# [YOUR INSTRUCTIONS]
From the line that contains "This means that" to the final line of the entries, return every line exactly and leave out all others.

[Start of Attachment]

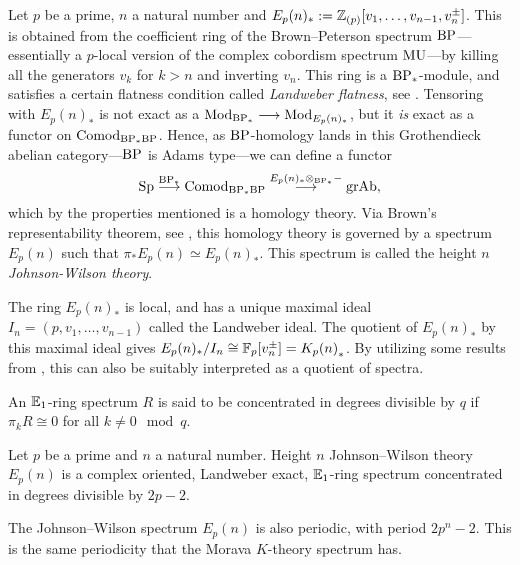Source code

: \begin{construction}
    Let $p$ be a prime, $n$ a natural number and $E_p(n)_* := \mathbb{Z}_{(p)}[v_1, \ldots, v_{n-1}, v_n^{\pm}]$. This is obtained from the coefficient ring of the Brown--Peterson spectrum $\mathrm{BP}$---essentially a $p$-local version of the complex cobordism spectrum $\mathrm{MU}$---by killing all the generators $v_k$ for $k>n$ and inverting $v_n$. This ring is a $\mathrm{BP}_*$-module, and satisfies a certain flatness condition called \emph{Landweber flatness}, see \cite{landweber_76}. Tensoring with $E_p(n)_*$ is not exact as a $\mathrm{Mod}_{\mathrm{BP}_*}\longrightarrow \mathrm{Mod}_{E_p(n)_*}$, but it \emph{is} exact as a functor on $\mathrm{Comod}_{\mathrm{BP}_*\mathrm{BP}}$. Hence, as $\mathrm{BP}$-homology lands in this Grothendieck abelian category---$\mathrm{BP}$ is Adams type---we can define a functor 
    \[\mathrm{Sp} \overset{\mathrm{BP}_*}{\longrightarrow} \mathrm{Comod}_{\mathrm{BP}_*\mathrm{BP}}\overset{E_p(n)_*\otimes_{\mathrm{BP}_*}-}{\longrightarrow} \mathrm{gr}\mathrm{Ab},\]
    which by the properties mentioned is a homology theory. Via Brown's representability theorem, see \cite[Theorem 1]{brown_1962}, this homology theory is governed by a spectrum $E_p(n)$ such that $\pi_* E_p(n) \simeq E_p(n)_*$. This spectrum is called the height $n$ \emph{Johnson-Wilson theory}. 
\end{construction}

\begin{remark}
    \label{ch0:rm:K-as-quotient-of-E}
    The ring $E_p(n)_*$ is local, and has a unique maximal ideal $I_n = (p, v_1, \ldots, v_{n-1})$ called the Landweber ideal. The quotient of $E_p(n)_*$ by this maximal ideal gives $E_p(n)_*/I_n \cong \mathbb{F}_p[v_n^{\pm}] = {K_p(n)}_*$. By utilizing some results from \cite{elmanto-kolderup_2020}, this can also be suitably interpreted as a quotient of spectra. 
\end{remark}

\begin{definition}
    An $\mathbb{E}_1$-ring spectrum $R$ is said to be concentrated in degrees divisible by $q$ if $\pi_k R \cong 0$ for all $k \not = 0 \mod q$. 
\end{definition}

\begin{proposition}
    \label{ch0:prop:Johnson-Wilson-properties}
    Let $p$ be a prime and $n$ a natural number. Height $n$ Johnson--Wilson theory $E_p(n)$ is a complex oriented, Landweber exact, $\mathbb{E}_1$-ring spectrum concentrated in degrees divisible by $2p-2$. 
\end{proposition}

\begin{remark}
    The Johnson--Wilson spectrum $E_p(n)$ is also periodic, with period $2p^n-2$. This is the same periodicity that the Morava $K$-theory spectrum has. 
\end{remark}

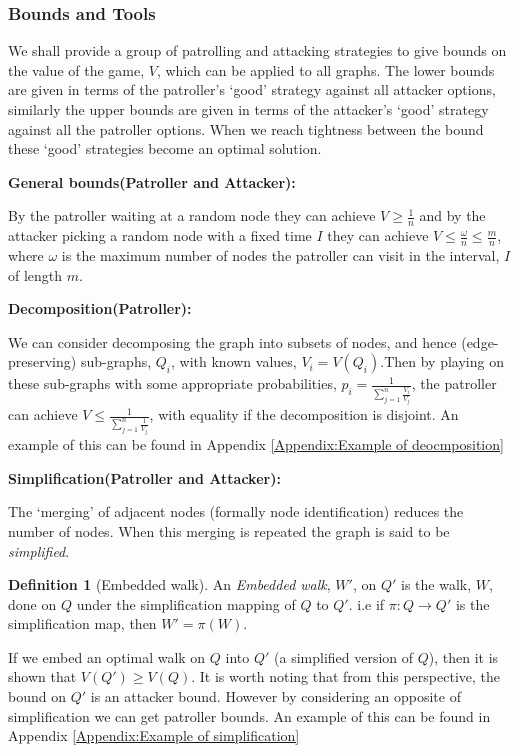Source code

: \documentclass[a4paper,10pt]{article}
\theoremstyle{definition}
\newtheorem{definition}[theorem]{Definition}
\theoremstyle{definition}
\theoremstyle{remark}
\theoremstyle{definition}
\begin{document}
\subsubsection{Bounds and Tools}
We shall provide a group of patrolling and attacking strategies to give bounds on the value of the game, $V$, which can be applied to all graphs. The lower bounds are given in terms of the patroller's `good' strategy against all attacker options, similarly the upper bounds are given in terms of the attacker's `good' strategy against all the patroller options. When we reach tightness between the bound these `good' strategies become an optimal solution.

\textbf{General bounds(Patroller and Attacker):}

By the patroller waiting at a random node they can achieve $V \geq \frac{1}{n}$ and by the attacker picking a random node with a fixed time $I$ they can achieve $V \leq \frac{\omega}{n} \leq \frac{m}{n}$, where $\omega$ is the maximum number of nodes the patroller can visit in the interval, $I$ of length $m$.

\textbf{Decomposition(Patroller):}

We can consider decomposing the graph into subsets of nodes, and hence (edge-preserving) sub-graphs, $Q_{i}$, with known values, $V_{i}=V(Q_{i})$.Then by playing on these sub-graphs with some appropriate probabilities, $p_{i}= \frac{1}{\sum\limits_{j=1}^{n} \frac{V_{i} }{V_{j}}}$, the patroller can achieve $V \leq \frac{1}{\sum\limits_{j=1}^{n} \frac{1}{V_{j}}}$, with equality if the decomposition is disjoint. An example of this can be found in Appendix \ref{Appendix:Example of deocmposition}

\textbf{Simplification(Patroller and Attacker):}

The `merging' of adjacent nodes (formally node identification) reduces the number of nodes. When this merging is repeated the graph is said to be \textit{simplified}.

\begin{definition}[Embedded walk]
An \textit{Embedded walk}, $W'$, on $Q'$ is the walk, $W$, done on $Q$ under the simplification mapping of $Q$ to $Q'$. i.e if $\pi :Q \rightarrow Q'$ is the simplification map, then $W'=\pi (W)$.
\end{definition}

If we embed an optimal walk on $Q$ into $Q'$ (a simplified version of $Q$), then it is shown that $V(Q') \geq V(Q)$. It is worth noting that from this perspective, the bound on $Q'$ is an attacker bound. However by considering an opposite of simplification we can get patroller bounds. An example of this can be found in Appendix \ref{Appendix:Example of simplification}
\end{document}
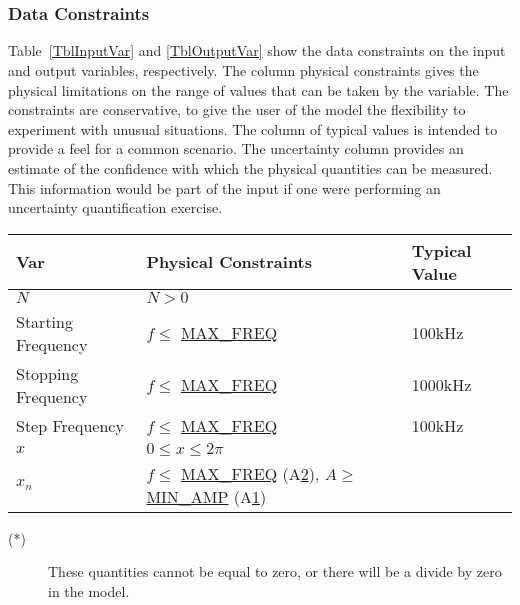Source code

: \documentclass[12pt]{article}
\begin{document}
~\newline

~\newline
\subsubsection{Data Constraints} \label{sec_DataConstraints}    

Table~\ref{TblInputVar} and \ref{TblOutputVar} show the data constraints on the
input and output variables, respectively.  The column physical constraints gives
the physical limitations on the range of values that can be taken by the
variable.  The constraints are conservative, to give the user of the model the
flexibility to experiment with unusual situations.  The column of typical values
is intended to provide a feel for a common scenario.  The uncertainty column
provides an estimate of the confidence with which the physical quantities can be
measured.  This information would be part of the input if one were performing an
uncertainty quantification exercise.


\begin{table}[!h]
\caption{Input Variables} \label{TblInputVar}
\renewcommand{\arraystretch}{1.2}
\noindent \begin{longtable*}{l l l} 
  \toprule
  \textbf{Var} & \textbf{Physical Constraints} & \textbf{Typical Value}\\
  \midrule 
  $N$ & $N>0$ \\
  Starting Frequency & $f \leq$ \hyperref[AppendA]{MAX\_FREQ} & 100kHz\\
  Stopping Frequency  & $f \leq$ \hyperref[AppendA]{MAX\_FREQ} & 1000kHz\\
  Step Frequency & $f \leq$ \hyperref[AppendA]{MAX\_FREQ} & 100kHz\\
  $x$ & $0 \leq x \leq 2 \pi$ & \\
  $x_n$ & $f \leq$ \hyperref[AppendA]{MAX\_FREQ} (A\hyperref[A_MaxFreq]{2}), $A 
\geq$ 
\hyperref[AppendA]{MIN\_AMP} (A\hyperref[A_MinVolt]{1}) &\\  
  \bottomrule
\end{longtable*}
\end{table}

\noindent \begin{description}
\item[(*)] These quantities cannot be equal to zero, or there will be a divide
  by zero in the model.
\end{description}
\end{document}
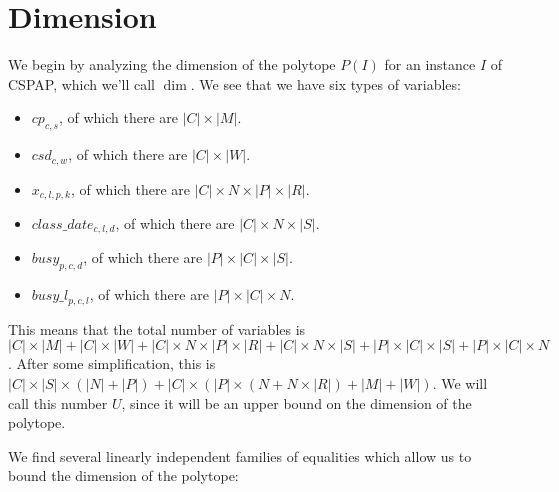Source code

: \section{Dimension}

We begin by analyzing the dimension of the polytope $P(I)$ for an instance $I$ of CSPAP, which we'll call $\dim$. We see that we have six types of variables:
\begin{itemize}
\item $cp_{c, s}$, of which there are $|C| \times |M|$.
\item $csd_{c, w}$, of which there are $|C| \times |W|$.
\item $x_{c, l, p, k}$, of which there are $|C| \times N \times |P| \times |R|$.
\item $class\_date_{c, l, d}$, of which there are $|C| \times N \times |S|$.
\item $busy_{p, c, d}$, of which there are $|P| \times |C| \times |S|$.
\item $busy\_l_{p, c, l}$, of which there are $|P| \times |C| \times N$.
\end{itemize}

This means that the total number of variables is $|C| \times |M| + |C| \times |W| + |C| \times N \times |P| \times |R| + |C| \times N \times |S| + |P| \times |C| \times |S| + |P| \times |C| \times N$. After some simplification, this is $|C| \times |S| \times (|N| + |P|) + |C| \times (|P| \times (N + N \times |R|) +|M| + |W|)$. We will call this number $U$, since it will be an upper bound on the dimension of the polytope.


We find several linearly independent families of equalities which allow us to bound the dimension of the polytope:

[End of Attachment]

# [RESULT OF THE EXERCISE]
This means that the total number of variables is $|C| \times |M| + |C| \times |W| + |C| \times N \times |P| \times |R| + |C| \times N \times |S| + |P| \times |C| \times |S| + |P| \times |C| \times N$. After some simplification, this is $|C| \times |S| \times (|N| + |P|) + |C| \times (|P| \times (N + N \times |R|) +|M| + |W|)$. We will call this number $U$, since it will be an upper bound on the dimension of the polytope.


We find several linearly independent families of equalities which allow us to bound the dimension of the polytope:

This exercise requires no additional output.